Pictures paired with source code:

Content starts

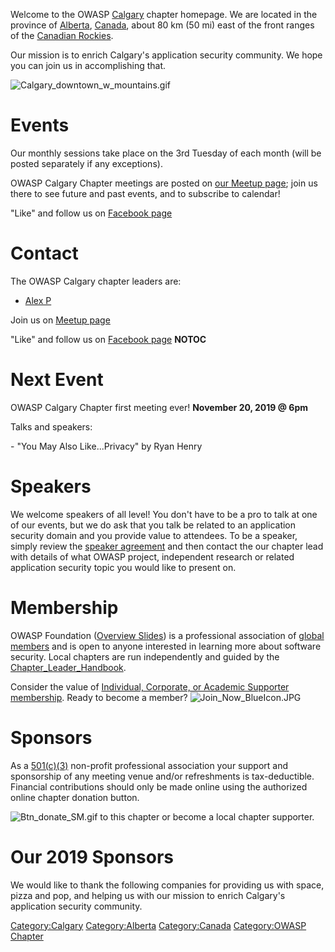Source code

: Welcome to the
OWASP [Calgary](https://en.wikipedia.org/wiki/Calgary) chapter
homepage. We are located in the province
of [Alberta](https://en.wikipedia.org/wiki/Alberta),
[Canada](https://en.wikipedia.org/wiki/Canada), about 80 km (50 mi) east
of the front ranges of the [Canadian
Rockies](https://en.wikipedia.org/wiki/Canadian_Rockies).

Our mission is to enrich Calgary's application security community. We
hope you can join us in accomplishing that.

![Calgary_downtown_w_mountains.gif](Calgary_downtown_w_mountains.gif
"Calgary_downtown_w_mountains.gif")

# Events

Our monthly sessions take place on the 3rd Tuesday of each month (will
be posted separately if any exceptions).

OWASP Calgary Chapter meetings are posted on [our Meetup
page](https://www.meetup.com/OWASP-Calgary-Chapter); join us there to
see future and past events, and to subscribe to calendar\!

"Like" and follow us on [Facebook
page](https://www.facebook.com/OWASPCalgary)

# Contact

The OWASP Calgary chapter leaders are:

  - [Alex P](mailto:alex.privalov@owasp.org)

Join us on [Meetup page](https://www.meetup.com/OWASP-Calgary-Chapter)

"Like" and follow us on [Facebook
page](https://www.facebook.com/OWASPCalgary) __NOTOC__
<headertabs />

# Next Event

OWASP Calgary Chapter first meeting ever\! **November 20, 2019 @ 6pm**

Talks and speakers:

\- "You May Also Like...Privacy" by Ryan Henry

# Speakers

We welcome speakers of all level\! You don't have to be a pro to talk at
one of our events, but we do ask that you talk be related to an
application security domain and you provide value to attendees. To be a
speaker, simply review the [speaker
agreement](Speaker_Agreement "wikilink") and then contact the our
chapter lead with details of what OWASP project, independent research or
related application security topic you would like to present on.

# Membership

OWASP Foundation ([Overview
Slides](https://docs.google.com/a/owasp.org/presentation/d/10wi1EWFCPZwCpkB6qZaBNN8mR2XfQs8sLxcj9SCsP6c/edit?usp=sharing))
is a professional association of [global members](Membership "wikilink")
and is open to anyone interested in learning more about software
security. Local chapters are run independently and guided by the
[Chapter_Leader_Handbook](Chapter_Leader_Handbook "wikilink").

Consider the value of [Individual, Corporate, or Academic Supporter
membership](Membership "wikilink"). Ready to become a member?
![Join_Now_BlueIcon.JPG](Join_Now_BlueIcon.JPG
"Join_Now_BlueIcon.JPG")

# Sponsors

As a [501(c)(3)](About_OWASP "wikilink") non-profit professional
association your support and sponsorship of any meeting venue and/or
refreshments is tax-deductible. Financial contributions should only be
made online using the authorized online chapter donation button.

![Btn_donate_SM.gif](Btn_donate_SM.gif "Btn_donate_SM.gif") to this
chapter or become a local chapter supporter.

# Our 2019 Sponsors

We would like to thank the following companies for providing us with
space, pizza and pop, and helping us with our mission to enrich
Calgary's application security community.

[Category:Calgary](Category:Calgary "wikilink")
[Category:Alberta](Category:Alberta "wikilink")
[Category:Canada](Category:Canada "wikilink") [Category:OWASP
Chapter](Category:OWASP_Chapter "wikilink")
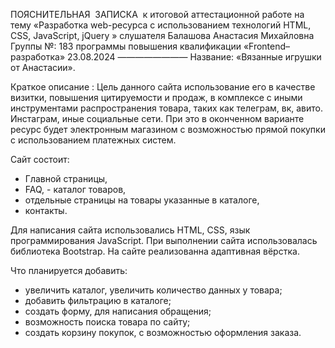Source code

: ПОЯСНИТЕЛЬНАЯ  ЗАПИСКА 
к итоговой аттестационной работе на тему
«Разработка web-ресурса с использованием технологий 
HTML, CSS, JavaScript, jQuery »
слушателя Балашова Анастасия Михайловна 
Группы №: 183
программы повышения квалификации
«Frontend–разработка»
23.08.2024
————————
Название: «Вязанные игрушки от Анастасии».

  Краткое описание : 
Цель данного сайта использование его в качестве визитки, повышения цитируемости и продаж, в комплексе
с иными инструментами распространения товара, таких как телеграм, вк, авито. Инстаграм, иные социальные сети.
При это в оконченном варианте ресурс будет электронным магазином с возможностью прямой покупки 
с использованием платежных систем.

Сайт состоит:
- Главной страницы,
- FAQ, - каталог товаров,
- отдельные страницы на товары указанные в каталоге,
- контакты.

Для написания сайта использовались HTML, CSS, язык программирования JavaScript. 
При выполнении сайта использовалась библиотека Bootstrap. 
На сайте реализованна адаптивная вёрстка.

Что планируется добавить: 
- увеличить каталог, увеличить количество данных у товара;
- добавить фильтрацию в каталоге;
- создать форму, для написания обращения;
- возможность поиска товара по сайту;
- создать корзину покупок, с возможностью оформления заказа.
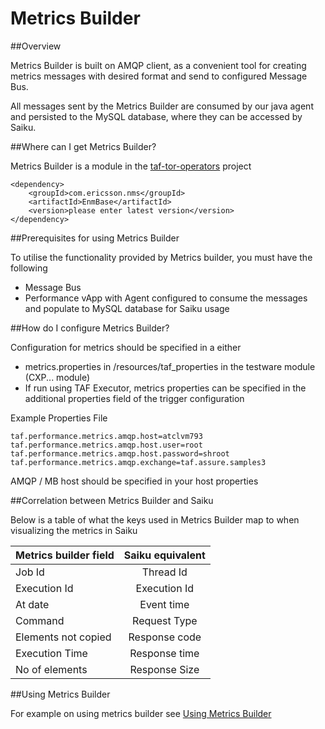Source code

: <head>
    <title>Metrics Builder</title>
</head>

# Metrics Builder

##Overview

Metrics Builder is built on AMQP client, as a convenient tool for creating metrics messages with desired format and send to configured Message Bus.

All messages sent by the Metrics Builder are consumed by our java agent and persisted to the MySQL database, where they can be accessed by Saiku.

##Where can I get Metrics Builder?

Metrics Builder is a module in the [taf-tor-operators](https://gerrit.ericsson.se/#/admin/projects/OSS/com.ericsson.nms/taf-tor-operators) project

    <dependency>
        <groupId>com.ericsson.nms</groupId>
        <artifactId>EnmBase</artifactId>
        <version>please enter latest version</version>
    </dependency>

##Prerequisites for using Metrics Builder

To utilise the functionality provided by Metrics builder, you must have the following

* Message Bus
* Performance vApp with Agent configured to consume the messages and populate to MySQL database for Saiku usage

##How do I configure Metrics Builder?

Configuration for metrics should be specified in a either

* metrics.properties in /resources/taf_properties in the testware module (CXP... module)
* If run using TAF Executor, metrics properties can be specified in the additional properties field of the trigger configuration

Example Properties File

    taf.performance.metrics.amqp.host=atclvm793
    taf.performance.metrics.amqp.host.user=root
    taf.performance.metrics.amqp.host.password=shroot
    taf.performance.metrics.amqp.exchange=taf.assure.samples3

AMQP / MB host should be specified in your host properties

##Correlation between Metrics Builder and Saiku

Below is a table of what the keys used in Metrics Builder map to when visualizing the metrics in Saiku

| Metrics builder field | Saiku equivalent |
|-----------------------|:----------------:|
| Job Id                | Thread Id        |
| Execution Id          | Execution Id     |
| At date               | Event time       |
| Command               | Request Type     |
| Elements not copied   | Response code    |
| Execution Time        | Response time    |
| No of elements        | Response Size    |

##Using Metrics Builder

For example on using metrics builder see [Using Metrics Builder](using_metrics_builder.html)
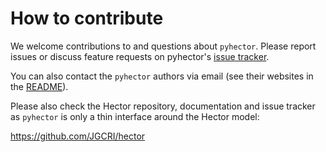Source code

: # How to contribute

We welcome contributions to and questions about `pyhector`.
Please report issues or discuss feature requests on pyhector's
[issue tracker](https://github.com/openclimatedata/pyhector/issues).

You can also contact the `pyhector` authors via email
(see their websites in the [README](README.md)).

Please also check the Hector repository, documentation and issue tracker as
`pyhector` is only a thin interface around the Hector model:

<https://github.com/JGCRI/hector>

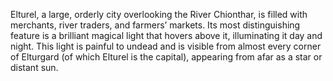 Elturel, a large, orderly city overlooking the River Chionthar, is filled with merchants, river traders, and farmers’
markets. Its most distinguishing feature is a brilliant magical light that hovers above it, illuminating it day and
night. This light is painful to undead and is visible from almost every corner of Elturgard (of which Elturel is the
capital), appearing from afar as a star or distant sun.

Content ends

Among the entries above, take the lines from the one with "Цель данного сайта" through the one with "##Prerequisites for using Metrics Builder" and retype them exactly, leaving out the pictures.

EXERCISE OUTPUT >>
Цель данного сайта использование его в качестве визитки, повышения цитируемости и продаж, в комплексе
с иными инструментами распространения товара, таких как телеграм, вк, авито. Инстаграм, иные социальные сети.
При это в оконченном варианте ресурс будет электронным магазином с возможностью прямой покупки 
с использованием платежных систем.

Сайт состоит:
- Главной страницы,
- FAQ, - каталог товаров,
- отдельные страницы на товары указанные в каталоге,
- контакты.

Для написания сайта использовались HTML, CSS, язык программирования JavaScript. 
При выполнении сайта использовалась библиотека Bootstrap. 
На сайте реализованна адаптивная вёрстка.

Что планируется добавить: 
- увеличить каталог, увеличить количество данных у товара;
- добавить фильтрацию в каталоге;
- создать форму, для написания обращения;
- возможность поиска товара по сайту;
- создать корзину покупок, с возможностью оформления заказа.
Source code

: <head>
    <title>Metrics Builder</title>
</head>

# Metrics Builder

##Overview

Metrics Builder is built on AMQP client, as a convenient tool for creating metrics messages with desired format and send to configured Message Bus.

All messages sent by the Metrics Builder are consumed by our java agent and persisted to the MySQL database, where they can be accessed by Saiku.

##Where can I get Metrics Builder?

Metrics Builder is a module in the [taf-tor-operators](https://gerrit.ericsson.se/#/admin/projects/OSS/com.ericsson.nms/taf-tor-operators) project

    <dependency>
        <groupId>com.ericsson.nms</groupId>
        <artifactId>EnmBase</artifactId>
        <version>please enter latest version</version>
    </dependency>

##Prerequisites for using Metrics Builder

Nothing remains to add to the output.